Sustenta que optou pelo plano denominado M. e que, após a adesão ao PDI do patrocinador (B.), aposentou-se, havendo pagamento mensal do benefício, mediante depósito em conta, que constitui fonte de renda garantidora de sua sobrevivência, assim como de sua família. Assegura que o “que se espera, com este pleito, é apenas a rechaça do enriquecimento ilícito da ré através do não reajuste da reserva de poupança”.

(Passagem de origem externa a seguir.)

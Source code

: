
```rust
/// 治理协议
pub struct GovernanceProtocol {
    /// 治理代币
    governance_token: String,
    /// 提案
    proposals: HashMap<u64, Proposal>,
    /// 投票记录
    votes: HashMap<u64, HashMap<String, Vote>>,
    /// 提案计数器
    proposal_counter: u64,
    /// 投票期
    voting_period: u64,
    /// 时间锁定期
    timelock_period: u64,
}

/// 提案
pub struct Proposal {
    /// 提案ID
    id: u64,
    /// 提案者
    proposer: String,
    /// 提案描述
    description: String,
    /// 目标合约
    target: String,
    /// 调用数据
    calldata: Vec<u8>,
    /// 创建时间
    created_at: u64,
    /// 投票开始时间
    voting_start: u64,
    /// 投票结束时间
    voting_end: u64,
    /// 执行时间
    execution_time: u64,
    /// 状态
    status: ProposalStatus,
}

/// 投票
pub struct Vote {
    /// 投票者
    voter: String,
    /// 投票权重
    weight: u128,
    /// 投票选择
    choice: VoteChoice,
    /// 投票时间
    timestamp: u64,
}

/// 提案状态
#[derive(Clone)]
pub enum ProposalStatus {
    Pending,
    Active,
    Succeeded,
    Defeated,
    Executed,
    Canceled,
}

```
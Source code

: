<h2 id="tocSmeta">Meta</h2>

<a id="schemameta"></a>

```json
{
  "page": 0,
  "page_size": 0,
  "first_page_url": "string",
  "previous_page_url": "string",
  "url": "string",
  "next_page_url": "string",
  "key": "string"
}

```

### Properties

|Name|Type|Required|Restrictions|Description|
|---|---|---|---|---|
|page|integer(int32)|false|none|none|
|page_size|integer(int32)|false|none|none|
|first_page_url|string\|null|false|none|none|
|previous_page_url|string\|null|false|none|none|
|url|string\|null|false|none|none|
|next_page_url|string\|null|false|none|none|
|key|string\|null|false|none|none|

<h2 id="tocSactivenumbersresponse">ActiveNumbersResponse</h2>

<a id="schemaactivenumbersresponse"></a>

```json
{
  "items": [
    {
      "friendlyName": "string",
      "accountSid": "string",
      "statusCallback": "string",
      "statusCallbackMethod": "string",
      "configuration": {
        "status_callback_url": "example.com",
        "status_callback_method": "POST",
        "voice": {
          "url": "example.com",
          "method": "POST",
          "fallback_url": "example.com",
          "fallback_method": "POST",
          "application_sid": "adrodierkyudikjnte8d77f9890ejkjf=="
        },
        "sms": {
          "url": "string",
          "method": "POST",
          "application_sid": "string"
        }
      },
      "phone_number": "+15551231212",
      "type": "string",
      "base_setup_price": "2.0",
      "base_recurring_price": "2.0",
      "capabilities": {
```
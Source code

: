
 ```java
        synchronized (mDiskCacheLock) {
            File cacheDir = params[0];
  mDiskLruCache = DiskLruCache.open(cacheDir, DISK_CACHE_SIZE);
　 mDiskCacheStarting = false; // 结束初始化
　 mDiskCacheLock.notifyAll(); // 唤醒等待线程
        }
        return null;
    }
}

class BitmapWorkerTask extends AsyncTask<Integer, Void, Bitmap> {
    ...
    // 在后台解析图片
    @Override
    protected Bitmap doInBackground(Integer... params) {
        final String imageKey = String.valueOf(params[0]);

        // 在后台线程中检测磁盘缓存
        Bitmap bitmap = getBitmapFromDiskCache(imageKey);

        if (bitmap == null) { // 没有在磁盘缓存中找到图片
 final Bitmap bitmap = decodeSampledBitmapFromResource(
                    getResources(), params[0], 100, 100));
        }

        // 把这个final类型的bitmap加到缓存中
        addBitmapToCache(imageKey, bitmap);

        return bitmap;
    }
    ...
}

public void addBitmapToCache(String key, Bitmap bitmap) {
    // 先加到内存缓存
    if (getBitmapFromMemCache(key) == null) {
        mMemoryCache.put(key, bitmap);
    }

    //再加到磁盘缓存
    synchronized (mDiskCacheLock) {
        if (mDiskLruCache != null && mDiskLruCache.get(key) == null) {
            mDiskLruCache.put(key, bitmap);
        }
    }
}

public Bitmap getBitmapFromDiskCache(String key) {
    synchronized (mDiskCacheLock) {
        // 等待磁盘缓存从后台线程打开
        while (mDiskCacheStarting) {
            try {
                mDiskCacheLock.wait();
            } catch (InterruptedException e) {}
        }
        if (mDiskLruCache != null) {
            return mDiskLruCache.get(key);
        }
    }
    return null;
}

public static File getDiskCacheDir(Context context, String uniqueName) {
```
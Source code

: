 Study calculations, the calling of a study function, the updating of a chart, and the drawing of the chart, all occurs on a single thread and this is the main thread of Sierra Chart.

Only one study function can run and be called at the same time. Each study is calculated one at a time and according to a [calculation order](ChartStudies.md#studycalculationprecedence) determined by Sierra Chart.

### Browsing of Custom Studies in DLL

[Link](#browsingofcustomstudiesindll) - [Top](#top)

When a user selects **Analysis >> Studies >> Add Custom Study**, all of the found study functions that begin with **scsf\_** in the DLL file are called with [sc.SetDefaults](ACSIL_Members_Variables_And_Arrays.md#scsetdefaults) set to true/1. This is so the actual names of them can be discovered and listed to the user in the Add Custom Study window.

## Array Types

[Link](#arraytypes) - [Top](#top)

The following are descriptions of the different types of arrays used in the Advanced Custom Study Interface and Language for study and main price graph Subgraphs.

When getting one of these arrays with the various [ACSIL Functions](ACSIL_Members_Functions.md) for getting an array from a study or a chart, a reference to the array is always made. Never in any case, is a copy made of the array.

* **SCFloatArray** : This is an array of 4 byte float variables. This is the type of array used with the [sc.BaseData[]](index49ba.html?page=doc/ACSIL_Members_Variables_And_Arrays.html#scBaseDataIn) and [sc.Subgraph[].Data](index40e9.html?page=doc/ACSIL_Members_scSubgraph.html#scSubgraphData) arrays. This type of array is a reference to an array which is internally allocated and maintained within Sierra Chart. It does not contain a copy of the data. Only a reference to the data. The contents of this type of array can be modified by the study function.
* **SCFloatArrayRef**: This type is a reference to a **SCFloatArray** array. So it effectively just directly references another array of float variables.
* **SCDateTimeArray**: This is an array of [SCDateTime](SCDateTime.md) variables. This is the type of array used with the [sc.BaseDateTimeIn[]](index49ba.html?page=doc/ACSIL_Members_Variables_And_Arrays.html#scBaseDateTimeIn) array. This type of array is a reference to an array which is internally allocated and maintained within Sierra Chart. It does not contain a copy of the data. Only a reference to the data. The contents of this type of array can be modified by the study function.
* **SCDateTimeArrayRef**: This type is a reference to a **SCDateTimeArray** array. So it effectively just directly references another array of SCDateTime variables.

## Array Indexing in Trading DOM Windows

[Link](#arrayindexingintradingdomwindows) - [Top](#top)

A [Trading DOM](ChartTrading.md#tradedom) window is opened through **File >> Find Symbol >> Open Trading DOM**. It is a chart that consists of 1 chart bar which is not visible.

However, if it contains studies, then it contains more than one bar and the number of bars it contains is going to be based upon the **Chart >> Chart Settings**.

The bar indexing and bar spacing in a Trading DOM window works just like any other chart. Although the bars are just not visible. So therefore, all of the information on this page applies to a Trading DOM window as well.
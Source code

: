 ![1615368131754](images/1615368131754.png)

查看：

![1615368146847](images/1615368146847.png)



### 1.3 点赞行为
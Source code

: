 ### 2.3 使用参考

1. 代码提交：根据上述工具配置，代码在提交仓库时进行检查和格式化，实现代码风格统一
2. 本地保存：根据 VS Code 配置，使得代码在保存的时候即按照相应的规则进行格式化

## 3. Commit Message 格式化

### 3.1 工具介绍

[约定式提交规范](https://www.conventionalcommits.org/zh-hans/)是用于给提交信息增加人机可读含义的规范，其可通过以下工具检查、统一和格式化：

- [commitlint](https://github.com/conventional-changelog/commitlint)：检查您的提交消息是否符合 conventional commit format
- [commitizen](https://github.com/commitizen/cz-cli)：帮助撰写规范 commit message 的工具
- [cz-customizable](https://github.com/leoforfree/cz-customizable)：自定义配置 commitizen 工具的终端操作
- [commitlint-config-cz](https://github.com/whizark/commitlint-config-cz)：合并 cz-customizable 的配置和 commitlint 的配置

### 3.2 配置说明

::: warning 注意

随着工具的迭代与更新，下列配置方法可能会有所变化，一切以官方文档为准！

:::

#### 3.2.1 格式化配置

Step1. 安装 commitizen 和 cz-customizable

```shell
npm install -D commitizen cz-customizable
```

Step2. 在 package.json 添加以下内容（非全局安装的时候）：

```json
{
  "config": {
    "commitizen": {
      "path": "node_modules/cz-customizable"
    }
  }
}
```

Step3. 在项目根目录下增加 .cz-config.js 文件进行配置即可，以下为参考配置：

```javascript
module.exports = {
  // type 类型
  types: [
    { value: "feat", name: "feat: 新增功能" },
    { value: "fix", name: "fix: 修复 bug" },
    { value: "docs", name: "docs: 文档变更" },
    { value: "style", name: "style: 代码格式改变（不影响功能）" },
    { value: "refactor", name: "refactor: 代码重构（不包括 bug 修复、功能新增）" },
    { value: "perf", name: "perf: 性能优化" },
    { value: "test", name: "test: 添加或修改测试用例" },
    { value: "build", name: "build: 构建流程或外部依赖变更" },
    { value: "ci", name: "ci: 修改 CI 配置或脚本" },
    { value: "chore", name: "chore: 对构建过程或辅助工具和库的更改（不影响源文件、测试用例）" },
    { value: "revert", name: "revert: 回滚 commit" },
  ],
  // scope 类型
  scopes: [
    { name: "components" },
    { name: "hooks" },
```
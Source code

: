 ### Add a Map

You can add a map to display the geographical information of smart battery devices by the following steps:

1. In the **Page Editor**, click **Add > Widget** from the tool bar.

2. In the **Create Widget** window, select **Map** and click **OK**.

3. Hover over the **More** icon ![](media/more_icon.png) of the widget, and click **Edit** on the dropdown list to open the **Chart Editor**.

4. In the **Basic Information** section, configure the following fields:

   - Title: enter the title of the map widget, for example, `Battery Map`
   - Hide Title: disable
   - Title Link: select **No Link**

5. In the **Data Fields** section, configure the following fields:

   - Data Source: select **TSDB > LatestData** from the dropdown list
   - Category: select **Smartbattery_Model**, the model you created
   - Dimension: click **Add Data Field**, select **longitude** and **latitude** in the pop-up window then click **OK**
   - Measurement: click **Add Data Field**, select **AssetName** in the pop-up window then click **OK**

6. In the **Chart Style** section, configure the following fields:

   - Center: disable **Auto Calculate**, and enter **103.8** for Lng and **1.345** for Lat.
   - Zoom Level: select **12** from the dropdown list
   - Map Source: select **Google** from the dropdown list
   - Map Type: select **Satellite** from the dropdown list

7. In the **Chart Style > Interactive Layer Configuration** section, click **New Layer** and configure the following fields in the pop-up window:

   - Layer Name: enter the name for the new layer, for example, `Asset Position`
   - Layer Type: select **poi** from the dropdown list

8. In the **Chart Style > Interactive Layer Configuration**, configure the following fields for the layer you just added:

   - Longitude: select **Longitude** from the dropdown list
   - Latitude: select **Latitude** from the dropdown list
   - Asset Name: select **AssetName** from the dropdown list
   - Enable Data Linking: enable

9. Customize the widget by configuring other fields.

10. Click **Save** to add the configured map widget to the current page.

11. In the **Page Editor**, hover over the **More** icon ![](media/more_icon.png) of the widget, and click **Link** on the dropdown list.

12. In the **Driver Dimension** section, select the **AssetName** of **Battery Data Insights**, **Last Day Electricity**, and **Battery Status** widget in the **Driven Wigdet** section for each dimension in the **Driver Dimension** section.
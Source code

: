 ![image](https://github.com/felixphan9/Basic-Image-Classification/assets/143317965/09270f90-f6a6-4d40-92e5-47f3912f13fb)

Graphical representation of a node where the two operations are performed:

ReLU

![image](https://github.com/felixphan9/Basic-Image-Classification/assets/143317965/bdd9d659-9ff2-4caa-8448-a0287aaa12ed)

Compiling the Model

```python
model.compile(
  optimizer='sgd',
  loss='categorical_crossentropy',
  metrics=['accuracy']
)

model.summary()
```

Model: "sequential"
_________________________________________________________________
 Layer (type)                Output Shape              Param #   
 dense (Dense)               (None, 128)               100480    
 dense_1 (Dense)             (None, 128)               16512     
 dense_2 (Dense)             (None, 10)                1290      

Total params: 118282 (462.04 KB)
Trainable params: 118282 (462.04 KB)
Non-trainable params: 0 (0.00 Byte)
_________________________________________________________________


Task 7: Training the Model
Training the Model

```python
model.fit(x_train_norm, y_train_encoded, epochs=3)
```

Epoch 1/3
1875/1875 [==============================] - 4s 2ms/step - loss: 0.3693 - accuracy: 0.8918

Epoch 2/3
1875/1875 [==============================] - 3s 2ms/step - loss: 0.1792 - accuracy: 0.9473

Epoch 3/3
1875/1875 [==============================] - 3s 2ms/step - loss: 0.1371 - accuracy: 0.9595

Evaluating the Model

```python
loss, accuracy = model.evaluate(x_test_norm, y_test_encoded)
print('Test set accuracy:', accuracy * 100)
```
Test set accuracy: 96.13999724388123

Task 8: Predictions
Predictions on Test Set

O Juízo da 1.ª Vara Cível de Florianópolis julgou procedentes os pedidos formulados na inicial.

Interpôs a ré apelação para o TJSC, que negou provimento ao recurso.

A decisão tem a seguinte ementa:

Cobrança. Previdência privada. Migração de plano. Reserva de poupança. Atualização monetária. Aplicação de índices equivocados. Diferenças existentes. Pretensão acolhida. Insurgência recursal. Desprovimento. Litisconsórcio passivo necessário. Instituição financeira patrocinante. Imperiosidade inexistente.

Na condição de gestora de planos de previdência complementar, é conferida à F. C. de S. S. – F. –, nos termos de seu estatuto, plena autonomia financeira e administrativa, o que afasta a indispensabilidade do estabelecimento de litisconsórcio passivo entre ela e a instituição financeira patrocinadora e mantenedora do fundo, nos litígios que têm por alvo a discussão acerca dos critérios de correção monetária aplicados sobre a reserva de poupança de associado.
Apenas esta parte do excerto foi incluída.